子陽秋拜了拜,說道:「多謝大人成全他倆。」
徐汝愚目光掃過尉潦、子陽雅蘭倆人,說道:「尉潦與雅蘭都是軍中要員,平日軍務纏身,難有相聚的機會。我這幾日便要渡過江去,我寫一封信,讓幼黎過來為他倆主持婚禮,你也暫時留在此處吧。」
冬夜漫長,徐汝愚在後宅練息醒來,天還未大亮,青濛濛的光映在窗戶上。黃昏時的戰鬥,徐汝愚施展出一式弒神,下擊雷光落在城頭,震駭敵軍,精騎便是乘這一瞬間突進敵陣,傷亡甚微。突擊至敵陣前,三百精騎勢如一人,強橫霸絕的氣勢在徐汝愚處形成旋沖點,丹息溢離生勢,青鳳騎將士生死與共數載,血脈裡鑄著相同的意志,勢之旋沖處,徐汝愚竟能感應到單極至陽的丹息在迴旋衝擊,遂生陰息,與陽之旋沖之勢相引,形成定向性的落雷。
徐汝愚回味著施展弒神時的細微妙處,正待小憩一下,卻聽院門處腳步聲響,心裡微微一歎,推門走出。邵海棠、張仲道、方肅、馮遠程、子陽秋、趙景雲等人都在此間,但在仍有他們無法決議的事情。

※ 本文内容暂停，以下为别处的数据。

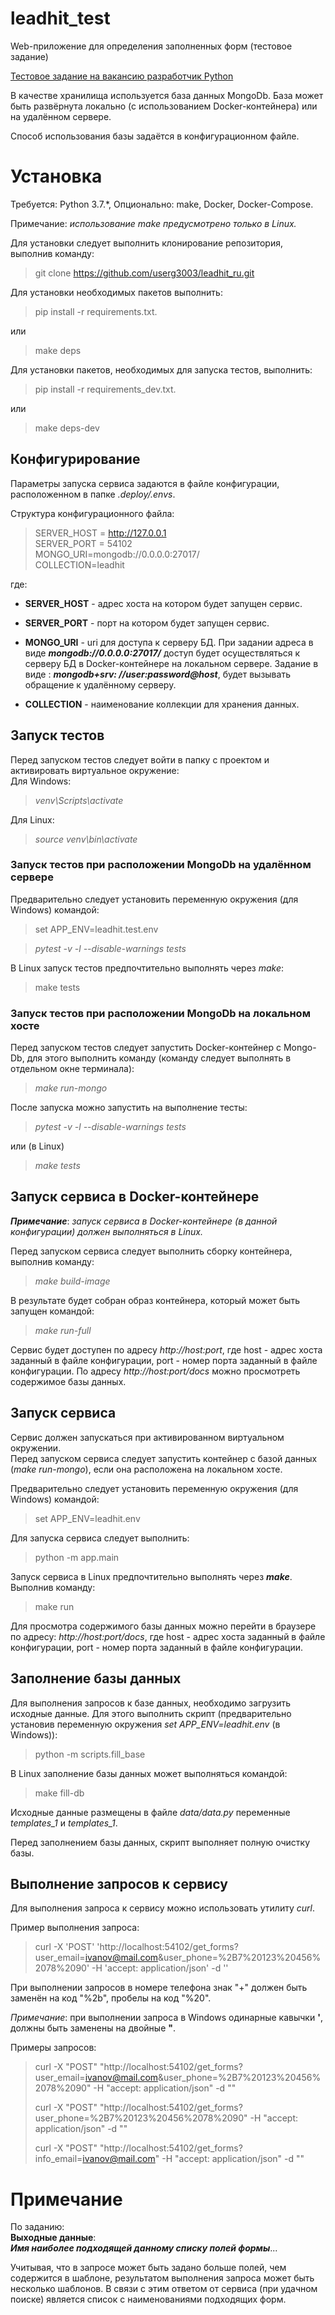 # leadhit_test
Web-приложение для определения заполненных форм (тестовое задание)

[Тестовое задание на вакансию разработчик Python](https://docs.google.com/document/d/1fMFwPBs53xzcrltEFOpEG4GWTaQ-5jvVLrNT6_hmC7I/edit?usp=sharing)

В качестве хранилища используется база данных MongoDb. База может быть развёрнута локально (с использованием
Docker-контейнера) или на удалённом сервере.

Способ использования базы задаётся в конфигурационном файле.

# Установка

Требуется: Python 3.7.*, Опционально: make, Docker, Docker-Compose.

Примечание: *использование make предусмотрено только в Linux.*

Для установки следует выполнить клонирование репозитория, выполнив команду:

> git clone https://github.com/userg3003/leadhit_ru.git


Для установки необходимых пакетов выполнить:
> pip install -r requirements.txt.

или

> make deps

Для установки пакетов, необходимых для запуска тестов, выполнить:
> pip install -r requirements_dev.txt.

или

> make deps-dev

## Конфигурирование

Параметры запуска сервиса задаются в файле конфигурации, расположенном в папке
*.deploy/.envs*.

Структура конфигурационного файла:

> SERVER_HOST = http://127.0.0.1  
> SERVER_PORT = 54102  
> MONGO_URI=mongodb://0.0.0.0:27017/  
> COLLECTION=leadhit

где:

- **SERVER_HOST** - адрес хоста на котором будет запущен сервис.
- **SERVER_PORT** - порт на котором будет запущен сервис.
- **MONGO_URI** - uri для доступа к серверу БД. При задании адреса в виде ***mongodb://0.0.0.0:27017/***
  доступ будет осуществляться к серверу БД в Docker-контейнере на локальном сервере. Задание в виде : ***mongodb+srv:
  //user:password@host***, будет вызывать обращение к удалённому серверу.

- **COLLECTION** - наименование коллекции для хранения данных.

## Запуск тестов

Перед запуском тестов следует войти в папку с проектом и активировать виртуальное окружение:  
Для Windows:
> *venv\Scripts\activate*


Для Linux:
> *source venv\bin\activate*



### Запуск тестов при расположении MongoDb на удалённом сервере

Предварительно следует установить переменную окружения
(для Windows) командой:
> set APP_ENV=leadhit.test.env

> *pytest -v -l --disable-warnings tests*

В Linux запуск тестов предпочтительно выполнять через *make*:

> make tests



### Запуск тестов при расположении MongoDb на локальном хосте

Перед запуском тестов следует запустить Docker-контейнер с Mongo-Db, для этого выполнить команду (команду следует
выполнять в отдельном окне терминала):
> *make run-mongo*

После запуска можно запустить на выполнение тесты:

> *pytest -v -l --disable-warnings tests*

или (в Linux)
> *make tests*

## Запуск сервиса в Docker-контейнере

***Примечание***:  *запуск сервиса в Docker-контейнере (в данной конфигурации)
должен выполняться в Linux.*

Перед запуском сервиса следует выполнить сборку контейнера, выполнив команду:
> *make build-image*

В результате будет собран образ контейнера, который может быть запущен командой:

> *make run-full*

Сервис будет доступен по адресу *http://host:port*, где host - адрес хоста заданный
в файле конфигурации, port - номер порта заданный в файле конфигурации. По адресу 
*http://host:port/docs* можно просмотреть содержимое базы данных.

## Запуск сервиса 

Сервис должен запускаться при активированном виртуальном окружении.  
Перед запуском сервиса следует запустить контейнер с базой данных (*make run-mongo*),
если она расположена на локальном хосте.  

Предварительно следует установить переменную окружения (для Windows) командой:
> set APP_ENV=leadhit.env


Для запуска сервиса следует выполнить:

> python -m app.main

Запуск сервиса в Linux предпочтительно выполнять через ***make***. Выполнив команду:
> make run

Для просмотра содержимого базы данных можно перейти в браузере по адресу:
*http://host:port/docs*, где host - адрес хоста заданный в файле конфигурации, port - номер порта заданный в файле
конфигурации.


## Заполнение базы данных 

Для выполнения запросов к базе данных, необходимо загрузить исходные данные. Для этого
выполнить скрипт (предварительно установив переменную окружения *set APP_ENV=leadhit.env* (в Windows)):

> python -m scripts.fill_base

В Linux заполнение базы данных может выполняться командой:
> make fill-db

Исходные данные размещены в файле *data/data.py* переменные *templates_1* и *templates_1*. 

Перед заполнением базы данных, скрипт выполняет полную очистку базы.


## Выполнение запросов к сервису

Для выполнения запроса к сервису можно использовать утилиту *curl*.

Пример выполнения запроса:
> curl -X 'POST' 'http://localhost:54102/get_forms?user_email=ivanov@mail.com&user_phone=%2B7%20123%20456%2078%2090' -H 'accept: application/json' -d ''

При выполнении запросов в номере телефона знак "+" должен быть заменён на код "%2b", 
пробелы на код "%20".

*Примечание*: при выполнении запроса в Windows одинарные кавычки **'**, должны быть заменены на двойные **"**. 

Примеры запросов:

> curl -X "POST" "http://localhost:54102/get_forms?user_email=ivanov@mail.com&user_phone=%2B7%20123%20456%2078%2090" -H "accept: application/json" -d ""
> 
> curl -X "POST" "http://localhost:54102/get_forms?user_phone=%2B7%20123%20456%2078%2090" -H "accept: application/json" -d ""
> 
> curl -X "POST" "http://localhost:54102/get_forms?info_email=ivanov@mail.com" -H "accept: application/json" -d ""

# Примечание
По заданию:  
**Выходные данные**:  
***Имя наиболее подходящей данному списку полей формы***...

Учитывая, что в запросе может быть задано больше полей, чем содержится в шаблоне, результатом выполнения
запроса может быть несколько шаблонов. В связи с этим ответом от сервиса (при удачном поиске) является список 
с наименованиями подходящих форм.




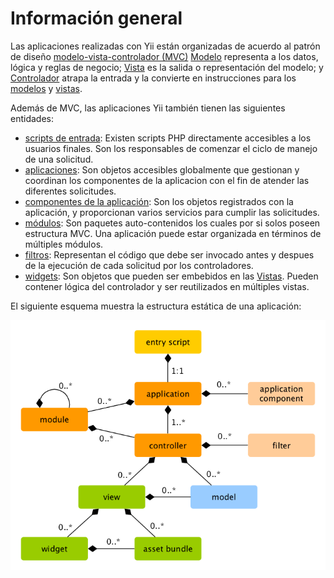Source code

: Información general
===================

Las aplicaciones realizadas con Yii están organizadas de acuerdo al patrón de diseño [modelo-vista-controlador (MVC)](http://es.wikipedia.org/wiki/Modelo%E2%80%93vista%E2%80%93controlador) 
[Modelo](structure-models.md) representa a los datos, lógica y reglas de negocio; [Vista](structure-views.md) 
es la salida o representación del modelo; y [Controlador](structure-controllers.md) atrapa la entrada y la convierte 
en instrucciones para los [modelos](structure-models.md) y [vistas](structure-views.md). 

Además de MVC, las aplicaciones Yii también tienen las siguientes entidades:

* [scripts de entrada](structure-entry-scripts.md): Existen scripts PHP directamente accesibles a los usuarios finales.
  Son los responsables de comenzar el ciclo de manejo de una solicitud.
* [aplicaciones](structure-applications.md): Son objetos accesibles globalmente que gestionan y coordinan los componentes 
  de la aplicacion con el fin de atender las diferentes solicitudes. 
* [componentes de la aplicación](structure-application-components.md): Son los objetos registrados con la aplicación, y
  proporcionan varios servicios para cumplir las solicitudes.
* [módulos](structure-modules.md): Son paquetes auto-contenidos los cuales por si solos poseen estructura MVC.
  Una aplicación puede estar organizada en términos de múltiples módulos.
* [filtros](structure-filters.md): Representan el código que debe ser invocado antes y despues de la ejecución de cada
  solicitud por los controladores.
* [widgets](structure-widgets.md): Son objetos que pueden ser embebidos en las [Vistas](structure-views.md). Pueden
  contener lógica del controlador y ser reutilizados en múltiples vistas.

El siguiente esquema muestra la estructura estática de una aplicación:

![Estructura estática de una aplicación](images/application-structure.png)
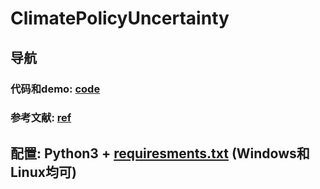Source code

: # ClimatePolicyUncertainty

## 导航  
### 代码和demo: [code]()  
### 参考文献: [ref]()

## 配置: Python3 + [requiresments.txt](https://github.com/HaoningChen/ClimatePolicyUncertainty/blob/main/requirements.txt) (Windows和Linux均可)
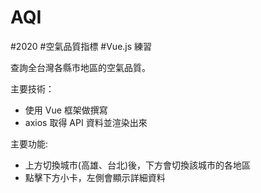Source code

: # AQI
#2020 #空氣品質指標 #Vue.js 練習

<p> 查詢全台灣各縣市地區的空氣品質。 </p>

主要技術：
* 使用 Vue 框架做撰寫
* axios 取得 API 資料並渲染出來

主要功能:
* 上方切換城市(高雄、台北)後，下方會切換該城市的各地區
* 點擊下方小卡，左側會顯示詳細資料
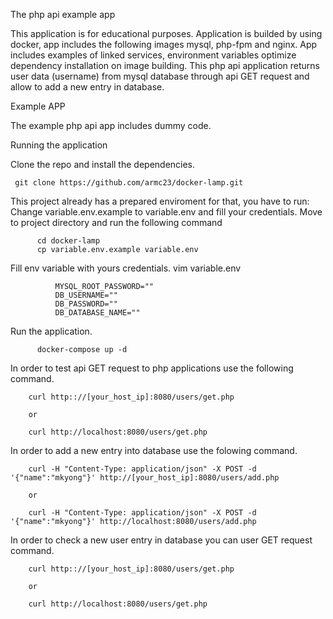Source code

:The php api  example app 

This application is for educational purposes.
Application is builded by using docker, app includes the following images mysql, php-fpm and nginx. 
App includes examples of linked services, environment variables optimize dependency installation on image building. 
This php api application returns user data (username) from mysql database through api GET request and allow to add a new entry in database.

Example APP

The example php api app includes dummy code.

Running the application

  Clone the repo and install the dependencies.
     
     git clone https://github.com/armc23/docker-lamp.git

  This project already has a prepared enviroment for that, you have to run:
  Change variable.env.example to variable.env and fill your credentials.
  Move to project directory and run the following command
          
          cd docker-lamp 
          cp variable.env.example variable.env
  Fill env variable with yours credentials.
          vim variable.env

              MYSQL_ROOT_PASSWORD=""
              DB_USERNAME=""
              DB_PASSWORD=""
              DB_DATABASE_NAME=""

  Run the application.     
         
          docker-compose up -d

  In order to test api GET request to php applications use the following command.
    
        curl http:://[your_host_ip]:8080/users/get.php
       
        or
        
        curl http://localhost:8080/users/get.php
  
  In order to add a new entry into database use the folowing command.
  
        curl -H "Content-Type: application/json" -X POST -d '{"name":"mkyong"}' http://[your_host_ip]:8080/users/add.php

        or

        curl -H "Content-Type: application/json" -X POST -d '{"name":"mkyong"}' http://localhost:8080/users/add.php
    
  In order to check a new user entry in database you can user GET request command.
        
        curl http:://[your_host_ip]:8080/users/get.php
       
        or
        
        curl http://localhost:8080/users/get.php

       

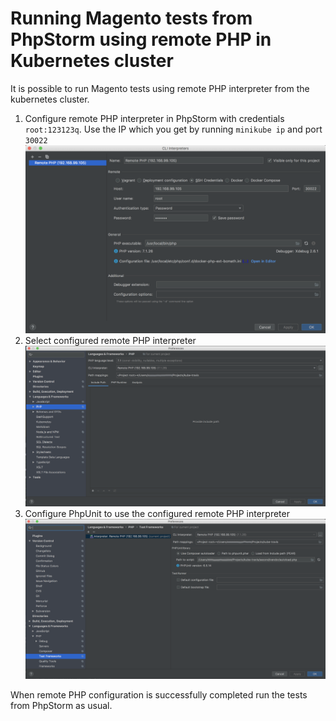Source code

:# Running Magento tests from PhpStorm using remote PHP in Kubernetes cluster

It is possible to run Magento tests using remote PHP interpreter from the kubernetes cluster.

1. Configure remote PHP interpreter in PhpStorm with credentials `root:123123q`. Use the IP which you get by running `minikube ip` and port `30022`
![](configure-remote-php.png)
1. Select configured remote PHP interpreter
![](select-remote-php.png)
1. Configure PhpUnit to use the configured remote PHP interpreter
![](configure-phpunit.png)

When remote PHP configuration is successfully completed run the tests from PhpStorm as usual.
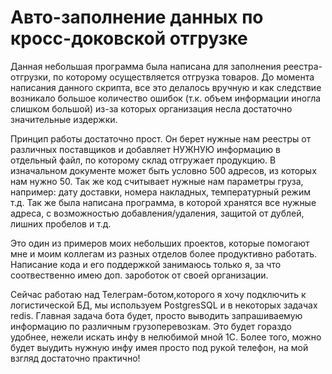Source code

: # Авто-заполнение данных по кросс-доковской отгрузке

Данная небольшая программа была написана для заполнения реестра-отгрузки, по которому осуществляется отгрузка товаров.
До момента написания данного скрипта, все это делалось вручную и как следствие возникало большое количество ошибок (т.к. объем информации иногла слишком большой)
из-за которых организация несла достаточно значительные издержки. 

Принцип работы достаточно прост.
Он берет нужные нам реестры от различных поставщиков и добавляет НУЖНУЮ информацию в отдельный файл, по которому склад отгружает продукцию. 
В изначальном документе может быть условно 500 адресов, из которых нам нужно 50. Так же код считывает нужные нам параметры груза, например: дату доставки, номера накладных,
температурный режим т.д.
Так же была написана программа, в которой хранятся все нужные адреса, с возможностью добавления/удаления, защитой от дублей, лишних пробелов и т.д.

Это один из примеров моих небольших проектов, которые помогают мне и моим коллегам из разных отделов более продуктивно работать. 
Написание кода и его поддержкой занимаюсь только я, за что соотвественно имею доп. зароботок от своей организации. 

Сейчас работаю над Телеграм-ботом,которого я хочу подключить к логистической БД, мы используем PostgresSQL и в некоторых задачах redis. 
Главная задача бота будет, просто выводить запрашиваемую информацию по различным грузоперевозкам. Это будет гораздо удобнее, нежели искать инфу в нелюбимой мной 1С. 
Более того, можно будет выудить нужную инфу имея просто под рукой телефон, на мой взгляд достаточно практично! 
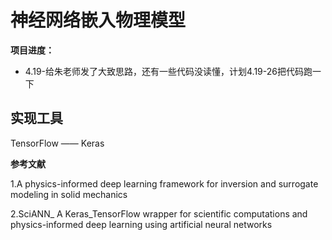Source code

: # 神经网络嵌入物理模型



**项目进度：**
- 4.19-给朱老师发了大致思路，还有一些代码没读懂，计划4.19-26把代码跑一下





## 实现工具

TensorFlow —— Keras
















**参考文献**

1.A physics-informed deep learning framework for inversion and surrogate modeling in solid mechanics

2.SciANN_ A Keras_TensorFlow wrapper for scientific computations and physics-informed deep learning using artificial neural networks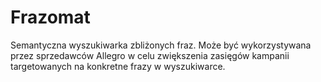 # Frazomat

Semantyczna wyszukiwarka zbliżonych fraz. Może być wykorzystywana przez sprzedawców Allegro w celu zwiększenia zasięgów kampanii targetowanych na konkretne frazy w wyszukiwarce.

除了練息,徐汝愚幾乎沒有休憩的時間,便是練息,時間也不敢長,約有一個時辰,便要睜目醒來。從幽冀歸來,再也不能進入玄冥之境,體悟道的奧義,徐汝愚微微一歎,抬階而下。吹了一夜的風,庭院裡積滿落葉。南方尚有落地,北地已是遍地積雪了吧,徐汝愚心裡如此想著。
彭慕秋致禮說道:「大人還未休息?」
「正要躺下,便聽見你的腳步聲了,發生何事?」
「搜索民宅時,在城西將祝昆達找出,正帶到此間來。」
徐汝愚「哦」然一聲,素淨雙手反剪,袖藏在寬衫垂袖之中,微微沉吟片晌,才說道:「去前衙看看。」
尉潦單手鎖住祝昆達肩骨,見徐汝愚走進來,將他往一旁推倒,嚷道:「先生,我領人在城西捉住這廝。」
尉潦與子陽雅蘭尚未完婚,兩相面對,各自窘然,總不能在眾精衛的環視之下卿卿我我,尉潦解去軍職,只能領著百多名精衛在城中捕捉叛賊為樂。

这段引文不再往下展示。